Qu’est-ce que Digiposte ?

Digi­poste est la boîte aux let­tres numérique de La Poste qui per­met aux entre­pris­es de dématéri­alis­er des doc­u­ments incon­tourn­ables de la vie de leurs salariés et de sécuris­er leur envoi et leur con­ser­va­tion côté col­lab­o­ra­teur. Digi­poste per­met aus­si aux par­ti­c­uliers de gér­er leurs doc­u­ments admin­is­trat­ifs et les don­nées per­son­nelles sen­si­bles asso­ciées en toute sécu­rité. Aujourd’hui, nous accom­pa­gnons près de 10 000 entre­pris­es qui dématéri­alisent et déposent les bul­letins de paie dans les cof­fres-forts numériques de leurs salariés.
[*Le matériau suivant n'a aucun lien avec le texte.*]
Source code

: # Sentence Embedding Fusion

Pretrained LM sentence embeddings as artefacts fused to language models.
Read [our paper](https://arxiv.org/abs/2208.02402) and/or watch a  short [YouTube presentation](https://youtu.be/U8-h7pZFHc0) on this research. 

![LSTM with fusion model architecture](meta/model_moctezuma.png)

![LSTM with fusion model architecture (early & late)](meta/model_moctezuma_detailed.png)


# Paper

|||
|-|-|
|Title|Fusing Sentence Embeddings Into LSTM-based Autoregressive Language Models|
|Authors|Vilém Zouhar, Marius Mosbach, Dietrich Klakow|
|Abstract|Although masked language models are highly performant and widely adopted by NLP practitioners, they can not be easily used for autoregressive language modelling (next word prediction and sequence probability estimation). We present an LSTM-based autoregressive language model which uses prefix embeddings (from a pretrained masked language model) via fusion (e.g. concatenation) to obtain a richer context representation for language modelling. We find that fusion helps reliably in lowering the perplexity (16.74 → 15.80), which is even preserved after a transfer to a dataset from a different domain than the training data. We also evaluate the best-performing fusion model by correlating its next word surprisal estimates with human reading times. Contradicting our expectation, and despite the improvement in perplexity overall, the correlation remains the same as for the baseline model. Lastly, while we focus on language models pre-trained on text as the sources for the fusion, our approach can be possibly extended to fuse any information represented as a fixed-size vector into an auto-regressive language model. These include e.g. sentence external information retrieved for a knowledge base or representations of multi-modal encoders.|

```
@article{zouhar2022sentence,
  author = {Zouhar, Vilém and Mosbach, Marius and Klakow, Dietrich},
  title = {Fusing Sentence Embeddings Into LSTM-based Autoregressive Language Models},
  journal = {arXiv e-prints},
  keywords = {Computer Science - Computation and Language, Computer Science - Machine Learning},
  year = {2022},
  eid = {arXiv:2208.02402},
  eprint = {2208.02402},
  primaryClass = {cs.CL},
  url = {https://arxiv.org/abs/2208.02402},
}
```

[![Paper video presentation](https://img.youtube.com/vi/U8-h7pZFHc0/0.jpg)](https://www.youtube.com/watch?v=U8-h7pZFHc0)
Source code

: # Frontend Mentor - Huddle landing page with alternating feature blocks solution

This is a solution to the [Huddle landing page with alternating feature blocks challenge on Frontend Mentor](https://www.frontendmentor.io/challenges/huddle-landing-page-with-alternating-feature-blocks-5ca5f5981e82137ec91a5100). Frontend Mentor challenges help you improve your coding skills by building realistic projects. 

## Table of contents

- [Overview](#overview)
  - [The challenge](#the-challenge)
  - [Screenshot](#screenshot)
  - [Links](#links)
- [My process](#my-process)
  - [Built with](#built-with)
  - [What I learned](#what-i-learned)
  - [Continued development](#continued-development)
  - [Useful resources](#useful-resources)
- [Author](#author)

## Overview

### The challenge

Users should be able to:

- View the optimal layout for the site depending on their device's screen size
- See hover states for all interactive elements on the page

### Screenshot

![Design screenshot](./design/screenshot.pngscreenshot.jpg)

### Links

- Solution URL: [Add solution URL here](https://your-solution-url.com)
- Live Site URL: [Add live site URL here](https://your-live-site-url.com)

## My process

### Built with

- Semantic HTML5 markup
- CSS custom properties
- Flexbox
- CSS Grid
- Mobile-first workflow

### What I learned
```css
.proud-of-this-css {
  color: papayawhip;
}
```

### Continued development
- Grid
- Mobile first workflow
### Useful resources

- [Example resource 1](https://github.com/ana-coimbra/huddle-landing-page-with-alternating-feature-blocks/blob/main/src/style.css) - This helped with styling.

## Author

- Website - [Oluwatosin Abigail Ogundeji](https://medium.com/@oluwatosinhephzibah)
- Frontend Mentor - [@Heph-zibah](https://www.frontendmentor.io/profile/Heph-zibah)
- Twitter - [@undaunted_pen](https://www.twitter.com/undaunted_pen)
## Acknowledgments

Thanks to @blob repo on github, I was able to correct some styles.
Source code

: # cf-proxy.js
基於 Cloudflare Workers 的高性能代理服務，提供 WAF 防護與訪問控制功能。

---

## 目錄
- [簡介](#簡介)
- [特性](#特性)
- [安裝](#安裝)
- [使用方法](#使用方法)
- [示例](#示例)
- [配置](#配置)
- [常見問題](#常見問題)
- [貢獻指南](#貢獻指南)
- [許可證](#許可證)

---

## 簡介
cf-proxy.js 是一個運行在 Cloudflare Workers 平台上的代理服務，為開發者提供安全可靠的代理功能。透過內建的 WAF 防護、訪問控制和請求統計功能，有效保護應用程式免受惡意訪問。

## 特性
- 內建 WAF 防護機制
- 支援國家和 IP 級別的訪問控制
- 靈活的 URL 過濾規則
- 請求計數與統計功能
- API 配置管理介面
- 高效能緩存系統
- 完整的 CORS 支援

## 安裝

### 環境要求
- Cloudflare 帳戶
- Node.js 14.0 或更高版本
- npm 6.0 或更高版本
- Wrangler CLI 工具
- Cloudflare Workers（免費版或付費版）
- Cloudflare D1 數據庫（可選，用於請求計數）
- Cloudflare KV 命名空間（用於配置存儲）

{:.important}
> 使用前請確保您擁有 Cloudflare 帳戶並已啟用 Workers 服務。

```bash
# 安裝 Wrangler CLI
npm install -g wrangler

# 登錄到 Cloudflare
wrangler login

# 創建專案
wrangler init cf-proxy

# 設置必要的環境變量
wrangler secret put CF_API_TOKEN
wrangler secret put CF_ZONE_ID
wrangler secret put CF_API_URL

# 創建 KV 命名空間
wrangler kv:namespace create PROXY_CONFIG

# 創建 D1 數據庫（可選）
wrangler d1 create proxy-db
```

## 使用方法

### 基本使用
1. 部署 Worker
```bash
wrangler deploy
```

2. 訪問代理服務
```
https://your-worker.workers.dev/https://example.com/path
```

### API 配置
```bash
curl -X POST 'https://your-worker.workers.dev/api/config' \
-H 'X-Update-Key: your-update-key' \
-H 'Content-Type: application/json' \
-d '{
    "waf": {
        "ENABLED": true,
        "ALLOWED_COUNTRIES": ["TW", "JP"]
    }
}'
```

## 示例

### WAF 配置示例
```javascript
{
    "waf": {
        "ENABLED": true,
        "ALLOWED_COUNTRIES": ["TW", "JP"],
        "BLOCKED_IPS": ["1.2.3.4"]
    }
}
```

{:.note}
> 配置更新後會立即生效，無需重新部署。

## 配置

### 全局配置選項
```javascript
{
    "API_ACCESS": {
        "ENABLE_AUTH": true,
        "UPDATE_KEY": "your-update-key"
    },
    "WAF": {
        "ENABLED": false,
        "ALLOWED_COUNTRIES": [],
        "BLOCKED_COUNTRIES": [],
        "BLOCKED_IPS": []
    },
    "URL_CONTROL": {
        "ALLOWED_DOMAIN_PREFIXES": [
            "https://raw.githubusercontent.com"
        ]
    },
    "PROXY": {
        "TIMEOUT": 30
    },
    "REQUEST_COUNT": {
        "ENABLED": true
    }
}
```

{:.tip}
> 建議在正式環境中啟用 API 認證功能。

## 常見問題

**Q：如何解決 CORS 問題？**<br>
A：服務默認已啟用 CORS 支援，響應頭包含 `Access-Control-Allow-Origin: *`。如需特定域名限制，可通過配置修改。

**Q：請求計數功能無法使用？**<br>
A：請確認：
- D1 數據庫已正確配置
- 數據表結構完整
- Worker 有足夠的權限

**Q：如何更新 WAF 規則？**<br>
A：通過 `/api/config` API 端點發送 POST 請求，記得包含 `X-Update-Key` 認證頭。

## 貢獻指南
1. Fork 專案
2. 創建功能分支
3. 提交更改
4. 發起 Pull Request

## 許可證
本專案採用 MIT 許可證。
Nous avons aus­si près de 6 mil­lions d’abonnés (plus de 3 mil­lions d’entre eux sont des salariés).

Au-delà de la con­ser­va­tion des fich­es de paie, Digi­poste per­met aus­si à ses abon­nés de col­lecter des doc­u­ments comme les relevés d’imposition, des fac­tures type EDF/e‑commerçant, leurs relevés ban­caires mais aus­si des doc­u­ments émis par les organ­ismes de san­té (relevé Ameli, Mutuelle…). Il s’agit de don­nées sen­si­bles et con­fi­den­tielles qu’il con­vient de sécuris­er avec efficacité.

Et c’est le cas de Digi­poste : nous sommes con­formes aux normes d’archivage et de sécu­rité des don­nées français­es (ISO 27001, AFNOR NF Z 42–013), aux décrets sur le cof­fre-fort numérique (décret n°2018–418 et décret n° 2018–853) et au Règle­ment général sur la pro­tec­tion des don­nées (RGPD). Nous pos­sé­dons aus­si la cer­ti­fi­ca­tion HDS (hébergeurs de don­nées de san­té). À ce jour, nous sécurisons plus de 300 mil­lions de doc­u­ments pour le compte de nos abonnés.
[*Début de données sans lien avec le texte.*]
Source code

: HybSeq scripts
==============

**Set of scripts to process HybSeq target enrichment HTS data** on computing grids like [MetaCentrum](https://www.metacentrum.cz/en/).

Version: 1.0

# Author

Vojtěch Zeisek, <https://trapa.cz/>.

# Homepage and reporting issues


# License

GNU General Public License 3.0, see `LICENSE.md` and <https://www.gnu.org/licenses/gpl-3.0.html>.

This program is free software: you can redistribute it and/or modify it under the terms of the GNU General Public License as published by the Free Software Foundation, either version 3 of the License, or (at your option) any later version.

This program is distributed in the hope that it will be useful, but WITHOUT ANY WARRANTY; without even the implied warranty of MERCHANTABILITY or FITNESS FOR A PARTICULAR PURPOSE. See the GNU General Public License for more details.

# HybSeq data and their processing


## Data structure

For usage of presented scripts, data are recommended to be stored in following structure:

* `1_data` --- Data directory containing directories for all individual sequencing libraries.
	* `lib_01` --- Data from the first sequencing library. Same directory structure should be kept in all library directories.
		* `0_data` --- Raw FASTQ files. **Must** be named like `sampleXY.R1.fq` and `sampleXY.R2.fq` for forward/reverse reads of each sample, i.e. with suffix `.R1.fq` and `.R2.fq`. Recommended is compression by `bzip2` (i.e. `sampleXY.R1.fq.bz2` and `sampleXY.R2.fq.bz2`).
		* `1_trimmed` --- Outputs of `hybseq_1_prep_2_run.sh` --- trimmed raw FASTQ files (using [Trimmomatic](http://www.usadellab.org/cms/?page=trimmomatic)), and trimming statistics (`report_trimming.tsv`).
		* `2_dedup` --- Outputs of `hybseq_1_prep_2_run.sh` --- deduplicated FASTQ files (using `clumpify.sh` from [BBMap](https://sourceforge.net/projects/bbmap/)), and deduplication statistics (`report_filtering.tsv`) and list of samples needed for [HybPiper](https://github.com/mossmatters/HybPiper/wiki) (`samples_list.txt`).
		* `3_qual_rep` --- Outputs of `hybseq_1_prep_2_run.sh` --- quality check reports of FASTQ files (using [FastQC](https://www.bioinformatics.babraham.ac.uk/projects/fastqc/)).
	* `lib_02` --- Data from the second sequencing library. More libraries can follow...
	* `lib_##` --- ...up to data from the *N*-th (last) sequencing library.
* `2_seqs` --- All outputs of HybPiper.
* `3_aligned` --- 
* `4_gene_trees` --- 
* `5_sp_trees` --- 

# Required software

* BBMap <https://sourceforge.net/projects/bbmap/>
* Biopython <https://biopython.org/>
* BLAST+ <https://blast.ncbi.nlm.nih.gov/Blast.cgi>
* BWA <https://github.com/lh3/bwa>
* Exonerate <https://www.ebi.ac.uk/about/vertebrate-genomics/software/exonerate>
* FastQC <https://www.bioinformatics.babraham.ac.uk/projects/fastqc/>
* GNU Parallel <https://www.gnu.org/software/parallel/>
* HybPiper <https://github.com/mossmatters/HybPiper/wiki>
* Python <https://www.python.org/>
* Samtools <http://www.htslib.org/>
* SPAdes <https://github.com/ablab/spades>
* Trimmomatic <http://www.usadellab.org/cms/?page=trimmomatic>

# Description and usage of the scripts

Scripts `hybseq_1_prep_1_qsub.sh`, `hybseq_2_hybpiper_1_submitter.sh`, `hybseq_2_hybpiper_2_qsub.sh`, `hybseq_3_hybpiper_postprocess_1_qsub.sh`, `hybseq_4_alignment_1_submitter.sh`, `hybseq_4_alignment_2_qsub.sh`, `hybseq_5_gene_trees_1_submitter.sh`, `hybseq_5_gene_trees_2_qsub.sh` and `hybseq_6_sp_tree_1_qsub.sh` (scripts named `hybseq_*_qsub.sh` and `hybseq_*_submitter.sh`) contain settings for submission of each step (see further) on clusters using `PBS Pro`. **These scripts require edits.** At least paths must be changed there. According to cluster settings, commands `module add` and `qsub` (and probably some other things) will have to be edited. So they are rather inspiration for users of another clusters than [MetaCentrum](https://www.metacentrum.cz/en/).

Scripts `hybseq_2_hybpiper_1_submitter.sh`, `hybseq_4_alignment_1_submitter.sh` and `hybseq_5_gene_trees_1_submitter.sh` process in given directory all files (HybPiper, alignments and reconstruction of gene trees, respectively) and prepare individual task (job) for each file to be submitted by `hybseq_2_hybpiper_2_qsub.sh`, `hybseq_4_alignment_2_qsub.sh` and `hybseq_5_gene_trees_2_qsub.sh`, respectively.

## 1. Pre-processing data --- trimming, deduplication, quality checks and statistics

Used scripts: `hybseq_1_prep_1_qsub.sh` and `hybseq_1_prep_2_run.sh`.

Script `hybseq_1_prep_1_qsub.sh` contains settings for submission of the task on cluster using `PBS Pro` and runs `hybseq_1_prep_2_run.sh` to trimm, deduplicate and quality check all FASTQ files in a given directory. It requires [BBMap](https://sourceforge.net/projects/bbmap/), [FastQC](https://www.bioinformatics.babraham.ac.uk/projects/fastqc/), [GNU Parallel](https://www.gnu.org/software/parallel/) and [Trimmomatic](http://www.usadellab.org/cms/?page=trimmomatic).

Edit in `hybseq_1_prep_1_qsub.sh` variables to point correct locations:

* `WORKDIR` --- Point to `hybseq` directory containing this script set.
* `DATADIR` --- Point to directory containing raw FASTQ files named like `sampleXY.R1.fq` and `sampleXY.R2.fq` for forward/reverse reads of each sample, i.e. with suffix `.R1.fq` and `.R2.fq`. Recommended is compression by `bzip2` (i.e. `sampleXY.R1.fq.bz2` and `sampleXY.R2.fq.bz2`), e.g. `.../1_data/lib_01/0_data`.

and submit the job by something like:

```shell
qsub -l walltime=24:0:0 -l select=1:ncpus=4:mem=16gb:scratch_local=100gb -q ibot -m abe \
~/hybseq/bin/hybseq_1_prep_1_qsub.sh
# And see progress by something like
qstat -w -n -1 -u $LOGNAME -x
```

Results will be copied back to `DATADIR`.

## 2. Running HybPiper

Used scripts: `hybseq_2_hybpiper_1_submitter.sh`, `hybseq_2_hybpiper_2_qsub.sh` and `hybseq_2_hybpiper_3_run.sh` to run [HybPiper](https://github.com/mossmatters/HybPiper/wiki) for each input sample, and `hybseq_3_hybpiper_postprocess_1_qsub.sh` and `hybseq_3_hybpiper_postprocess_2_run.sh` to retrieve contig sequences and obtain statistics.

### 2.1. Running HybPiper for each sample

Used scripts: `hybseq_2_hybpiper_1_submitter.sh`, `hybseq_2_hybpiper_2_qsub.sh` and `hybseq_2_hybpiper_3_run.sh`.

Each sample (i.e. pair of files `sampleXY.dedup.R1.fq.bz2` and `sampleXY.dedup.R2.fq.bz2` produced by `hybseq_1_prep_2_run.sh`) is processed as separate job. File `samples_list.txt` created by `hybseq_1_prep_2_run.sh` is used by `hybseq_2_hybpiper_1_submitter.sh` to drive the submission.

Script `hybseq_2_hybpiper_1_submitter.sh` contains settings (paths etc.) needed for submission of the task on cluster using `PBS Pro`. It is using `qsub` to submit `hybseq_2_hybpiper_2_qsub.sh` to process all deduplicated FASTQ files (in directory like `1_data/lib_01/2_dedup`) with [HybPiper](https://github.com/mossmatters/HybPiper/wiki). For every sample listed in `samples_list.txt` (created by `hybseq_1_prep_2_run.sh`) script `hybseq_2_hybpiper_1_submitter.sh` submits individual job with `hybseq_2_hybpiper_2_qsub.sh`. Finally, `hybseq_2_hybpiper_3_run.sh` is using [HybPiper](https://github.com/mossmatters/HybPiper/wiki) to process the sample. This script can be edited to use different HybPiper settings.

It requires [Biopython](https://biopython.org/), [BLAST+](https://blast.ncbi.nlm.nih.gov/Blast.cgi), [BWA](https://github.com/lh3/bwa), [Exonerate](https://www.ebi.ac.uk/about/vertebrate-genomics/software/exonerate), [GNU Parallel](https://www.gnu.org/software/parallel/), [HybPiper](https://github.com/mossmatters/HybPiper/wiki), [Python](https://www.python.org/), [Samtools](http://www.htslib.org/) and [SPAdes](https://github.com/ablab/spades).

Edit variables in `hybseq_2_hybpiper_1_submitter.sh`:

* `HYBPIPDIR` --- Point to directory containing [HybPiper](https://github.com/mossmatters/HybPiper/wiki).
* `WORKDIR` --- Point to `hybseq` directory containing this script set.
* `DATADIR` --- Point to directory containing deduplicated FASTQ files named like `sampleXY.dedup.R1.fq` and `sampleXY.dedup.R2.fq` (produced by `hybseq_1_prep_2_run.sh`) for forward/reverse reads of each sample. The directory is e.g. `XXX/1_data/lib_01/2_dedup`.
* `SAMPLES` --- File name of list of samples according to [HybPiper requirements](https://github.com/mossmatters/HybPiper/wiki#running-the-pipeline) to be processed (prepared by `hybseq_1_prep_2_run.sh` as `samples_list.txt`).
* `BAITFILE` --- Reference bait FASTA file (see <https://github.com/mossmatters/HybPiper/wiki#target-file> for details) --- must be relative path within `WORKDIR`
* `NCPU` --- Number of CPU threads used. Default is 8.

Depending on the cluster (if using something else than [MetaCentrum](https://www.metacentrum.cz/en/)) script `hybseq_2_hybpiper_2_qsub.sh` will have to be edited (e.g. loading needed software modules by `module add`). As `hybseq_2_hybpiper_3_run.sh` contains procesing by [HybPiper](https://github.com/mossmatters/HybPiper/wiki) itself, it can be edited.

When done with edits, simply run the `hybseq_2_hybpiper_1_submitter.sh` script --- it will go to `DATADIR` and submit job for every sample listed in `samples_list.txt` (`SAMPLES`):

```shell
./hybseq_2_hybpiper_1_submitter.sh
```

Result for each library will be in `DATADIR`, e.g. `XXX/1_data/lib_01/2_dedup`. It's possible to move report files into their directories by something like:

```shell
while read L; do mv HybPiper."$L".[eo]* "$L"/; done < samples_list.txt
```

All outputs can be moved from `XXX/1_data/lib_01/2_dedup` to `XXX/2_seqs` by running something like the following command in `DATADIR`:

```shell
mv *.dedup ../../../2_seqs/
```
Au sein de Digiposte, vous êtes responsable sécurité Digiposte. Quelles sont votre feuille de route et vos principales missions ?

J’ai deux mis­sions prin­ci­pales afin d’assurer la sécu­rité de Digi­poste. Pre­mière­ment, je suis en charge de con­cevoir et d’adapter le plan de sécu­rité de Digi­poste en prenant en compte nos évo­lu­tions tech­nologiques et l’apparition des men­aces. L’enjeu est clé, il s’agit de pou­voir anticiper les men­aces exis­tantes et futures afin d’être en mesure de con­tr­er d’éventuelles attaques. Par exem­ple, nous nous pré­mu­nis­sons bien évidem­ment con­tre les attaques de ransomware.

Ces attaquants s’infiltrent dans les sys­tèmes d’information, choi­sis­sent les doc­u­ments et don­nées qu’ils esti­ment avoir de la valeur et les chiffrent pour faire une demande de rançon en con­trepar­tie du déchiffre­ment des don­nées. Cette men­ace, nous l’avions déjà anticipée chez Digi­poste il y a une dizaine d’années. La mod­i­fi­ca­tion des don­nées au sein des cof­fres-forts n’est tout sim­ple­ment pas permise.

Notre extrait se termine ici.